_What you will do_. Report the count of lines with "links" in the data below, and no other words.

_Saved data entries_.

*****

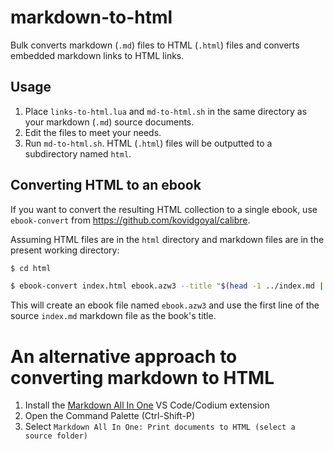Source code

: # markdown-to-html

Bulk converts markdown (`.md`) files to HTML (`.html`) files and converts embedded markdown links to HTML links.

## Usage

1. Place `links-to-html.lua` and `md-to-html.sh` in the same directory as your markdown (`.md`) source documents.
2. Edit the files to meet your needs.
3. Run `md-to-html.sh`. HTML (`.html`) files will be outputted to a subdirectory named `html`.

## Converting HTML to an ebook

If you want to convert the resulting HTML collection to a single ebook, use `ebook-convert` from <https://github.com/kovidgoyal/calibre>.

Assuming HTML files are in the `html` directory and markdown files are in the present working directory:

```bash
$ cd html

$ ebook-convert index.html ebook.azw3 --title "$(head -1 ../index.md | cut -c 3-)"
```

This will create an ebook file named `ebook.azw3` and use the first line of the source `index.md` markdown file as the book's title.

# An alternative approach to converting markdown to HTML

1. Install the [Markdown All In One](https://github.com/yzhang-gh/vscode-markdown) VS Code/Codium extension
2. Open the Command Palette (Ctrl-Shift-P)
3. Select `Markdown All In One: Print documents to HTML (select a source folder)`

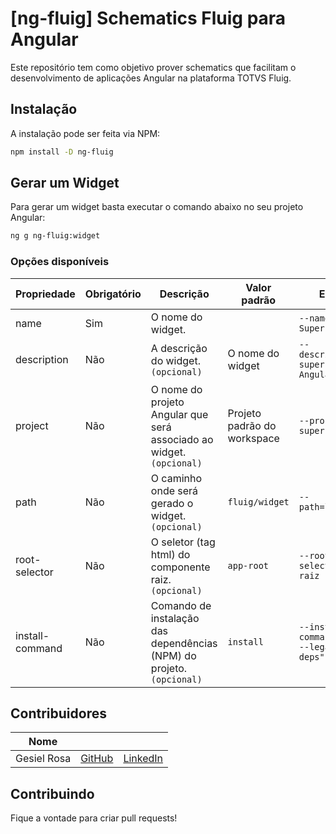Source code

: # [ng-fluig] Schematics Fluig para Angular

Este repositório tem como objetivo prover schematics que facilitam o desenvolvimento de aplicações Angular na plataforma
TOTVS Fluig.

## Instalação

A instalação pode ser feita via NPM:

```bash
npm install -D ng-fluig
```

## Gerar um Widget

Para gerar um widget basta executar o comando abaixo no seu projeto Angular:

```bash
ng g ng-fluig:widget
```

### Opções disponíveis

| Propriedade     | Obrigatório | Descrição                                                             | Valor padrão                | Exemplo                                          |
|-----------------|-------------|-----------------------------------------------------------------------|-----------------------------|--------------------------------------------------|
| name            | Sim         | O nome do widget.                                                     |                             | `--name="Meu Super Projeto"`                     |
| description     | Não         | A descrição do widget. `(opcional)`                                   | O nome do widget            | `--description="Um super projeto Angular"`       |
| project         | Não         | O nome do projeto Angular que será associado ao widget. `(opcional)`  | Projeto padrão do workspace | `--project=app-super-projeto`                    |
| path            | Não         | O caminho onde será gerado o widget. `(opcional)`                     | `fluig/widget`              | `--path=libs/widget`                             |
| root-selector   | Não         | O seletor (tag html) do componente raiz. `(opcional)`                 | `app-root`                  | `--root-selector=app-raiz`                       |
| install-command | Não         | Comando de instalação das dependências (NPM) do projeto. `(opcional)` | `install`                   | `--install-command="install --legacy-peer-deps"` |

## Contribuidores

| Nome        |                                         |                                                     |
|-------------|-----------------------------------------|-----------------------------------------------------|
| Gesiel Rosa | [GitHub](https://github.com/gesielrosa) | [LinkedIn](https://www.linkedin.com/in/gesielrosa/) |

## Contribuindo

Fique a vontade para criar pull requests!

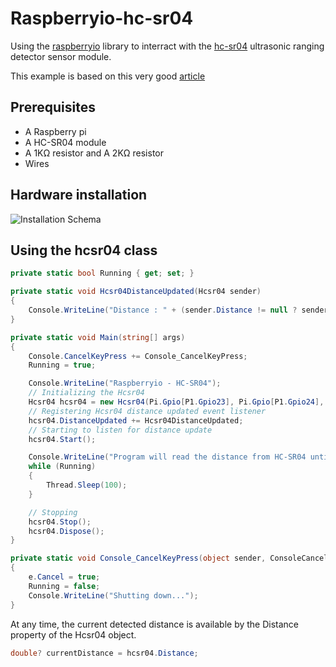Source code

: # Raspberryio-hc-sr04
Using the [raspberryio](https://github.com/unosquare/raspberryio "raspberryio") library to interract with the [hc-sr04](https://cdn.sparkfun.com/datasheets/Sensors/Proximity/HCSR04.pdf "hc-sr04") ultrasonic ranging detector sensor module.

This example is based on this very good [article](https://raspberry-lab.fr/Composants/Mesure-de-distance-avec-HC-SR04-Raspberry-Francais/) 

## Prerequisites
- A Raspberry pi
- A HC-SR04 module
- A 1KΩ resistor and A 2KΩ resistor
- Wires

## Hardware installation

![Installation Schema](https://raspberry-lab.fr/Composants/Mesure-de-distance-avec-HC-SR04-Raspberry-Francais/Images/Schema-Branchement-Raspberry-Model.3-HC-SR04.png "Installation Schema")

## Using the hcsr04 class
```C#
private static bool Running { get; set; }

private static void Hcsr04DistanceUpdated(Hcsr04 sender)
{
    Console.WriteLine("Distance : " + (sender.Distance != null ? sender.Distance + "cm" : "No obstacle detected or too close ( distance < 2cm or distance >3m )"));
}

private static void Main(string[] args)
{
    Console.CancelKeyPress += Console_CancelKeyPress;
    Running = true;

    Console.WriteLine("Raspberryio - HC-SR04");
    // Initializing the Hcsr04
    Hcsr04 hcsr04 = new Hcsr04(Pi.Gpio[P1.Gpio23], Pi.Gpio[P1.Gpio24], 100);
    // Registering Hcsr04 distance updated event listener
    hcsr04.DistanceUpdated += Hcsr04DistanceUpdated;
    // Starting to listen for distance update
    hcsr04.Start();

    Console.WriteLine("Program will read the distance from HC-SR04 until you cancel it by CTRL+C");
    while (Running)
    {
        Thread.Sleep(100);
    }

    // Stopping
    hcsr04.Stop();
    hcsr04.Dispose();
}

private static void Console_CancelKeyPress(object sender, ConsoleCancelEventArgs e)
{
    e.Cancel = true;
    Running = false;
    Console.WriteLine("Shutting down...");
}
```

At any time, the current detected distance is available by the Distance property of the Hcsr04 object.

```C#
double? currentDistance = hcsr04.Distance;
```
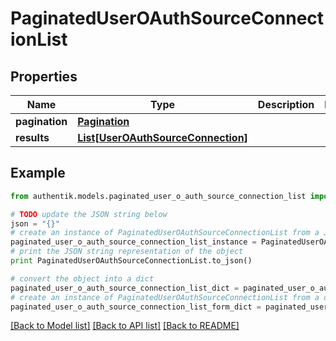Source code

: # PaginatedUserOAuthSourceConnectionList


## Properties
Name | Type | Description | Notes
------------ | ------------- | ------------- | -------------
**pagination** | [**Pagination**](Pagination.md) |  | 
**results** | [**List[UserOAuthSourceConnection]**](UserOAuthSourceConnection.md) |  | 

## Example

```python
from authentik.models.paginated_user_o_auth_source_connection_list import PaginatedUserOAuthSourceConnectionList

# TODO update the JSON string below
json = "{}"
# create an instance of PaginatedUserOAuthSourceConnectionList from a JSON string
paginated_user_o_auth_source_connection_list_instance = PaginatedUserOAuthSourceConnectionList.from_json(json)
# print the JSON string representation of the object
print PaginatedUserOAuthSourceConnectionList.to_json()

# convert the object into a dict
paginated_user_o_auth_source_connection_list_dict = paginated_user_o_auth_source_connection_list_instance.to_dict()
# create an instance of PaginatedUserOAuthSourceConnectionList from a dict
paginated_user_o_auth_source_connection_list_form_dict = paginated_user_o_auth_source_connection_list.from_dict(paginated_user_o_auth_source_connection_list_dict)
```
[[Back to Model list]](../README.md#documentation-for-models) [[Back to API list]](../README.md#documentation-for-api-endpoints) [[Back to README]](../README.md)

*****

_Expected answer_. 2